In Scotland, the word `Gowk' means both fool and cuckoo. April 1, Old Style, fell on what is now April 13, and it is usually in the second week of April that the cuckoo utters its first note. People associated the cuckoo with folly a trait probably transferred from the cuckoo's victim, as in the word `cuckold,' and it may be this way that the term gowk became associated with the victim of April fooling.

At Mere, in the south-west corner of Wiltshire, England, there used to be a `Cuckowe King,' apparently elected annually to preside at a `Church Ale' at this season. And in Somerset, the folklore is full of references to `cuckoo pennings' with vague meanings.

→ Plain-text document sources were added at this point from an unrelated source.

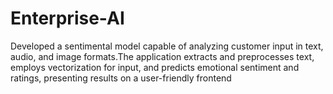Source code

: # Enterprise-AI
Developed a sentimental model capable of analyzing customer input in text, audio, and image formats.The application extracts and preprocesses text, employs vectorization for input, and predicts emotional sentiment and ratings, presenting results on a user-friendly frontend
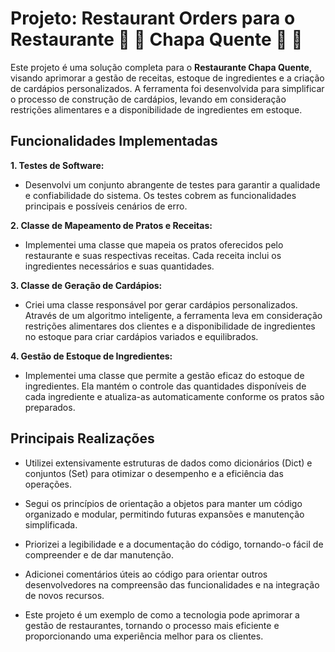 # Projeto: Restaurant Orders para o Restaurante 🍝 🦐 Chapa Quente 🍛 🥘

Este projeto é uma solução completa para o **Restaurante Chapa Quente**, visando aprimorar a gestão de receitas, estoque de ingredientes e a criação de cardápios personalizados. A ferramenta foi desenvolvida para simplificar o processo de construção de cardápios, levando em consideração restrições alimentares e a disponibilidade de ingredientes em estoque.

## Funcionalidades Implementadas

**1. Testes de Software:**
  - Desenvolvi um conjunto abrangente de testes para garantir a qualidade e confiabilidade do sistema. Os testes cobrem as funcionalidades principais e possíveis cenários de erro.

**2. Classe de Mapeamento de Pratos e Receitas:**
  - Implementei uma classe que mapeia os pratos oferecidos pelo restaurante e suas respectivas receitas. Cada receita inclui os ingredientes necessários e suas quantidades.

**3. Classe de Geração de Cardápios:**
  - Criei uma classe responsável por gerar cardápios personalizados. Através de um algoritmo inteligente, a ferramenta leva em consideração restrições alimentares dos clientes e a disponibilidade de ingredientes no estoque para criar cardápios variados e equilibrados.

**4. Gestão de Estoque de Ingredientes:**
  - Implementei uma classe que permite a gestão eficaz do estoque de ingredientes. Ela mantém o controle das quantidades disponíveis de cada ingrediente e atualiza-as automaticamente conforme os pratos são preparados.

## Principais Realizações

- Utilizei extensivamente estruturas de dados como dicionários (Dict) e conjuntos (Set) para otimizar o desempenho e a eficiência das operações.

- Segui os princípios de orientação a objetos para manter um código organizado e modular, permitindo futuras expansões e manutenção simplificada.

- Priorizei a legibilidade e a documentação do código, tornando-o fácil de compreender e de dar manutenção.

- Adicionei comentários úteis ao código para orientar outros desenvolvedores na compreensão das funcionalidades e na integração de novos recursos.

- Este projeto é um exemplo de como a tecnologia pode aprimorar a gestão de restaurantes, tornando o processo mais eficiente e proporcionando uma experiência melhor para os clientes.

"One theory advanced is that the 'cuckoo' in many of the old traditions is not the bird but the Britons of the Dark Ages. These Celts were derisively termed 'cuckoos,' meaning nincompoops, by the advancing Saxons, largely because they were too stupid to understand the Saxon language, as any normally bright person would do with ease! The 'cuckoo pen' legends usually refer to places of ancient origin with at least the traces of a fortified earthwork, so it can be assumed that this was where the invaders managed to get those British cuckoos penned."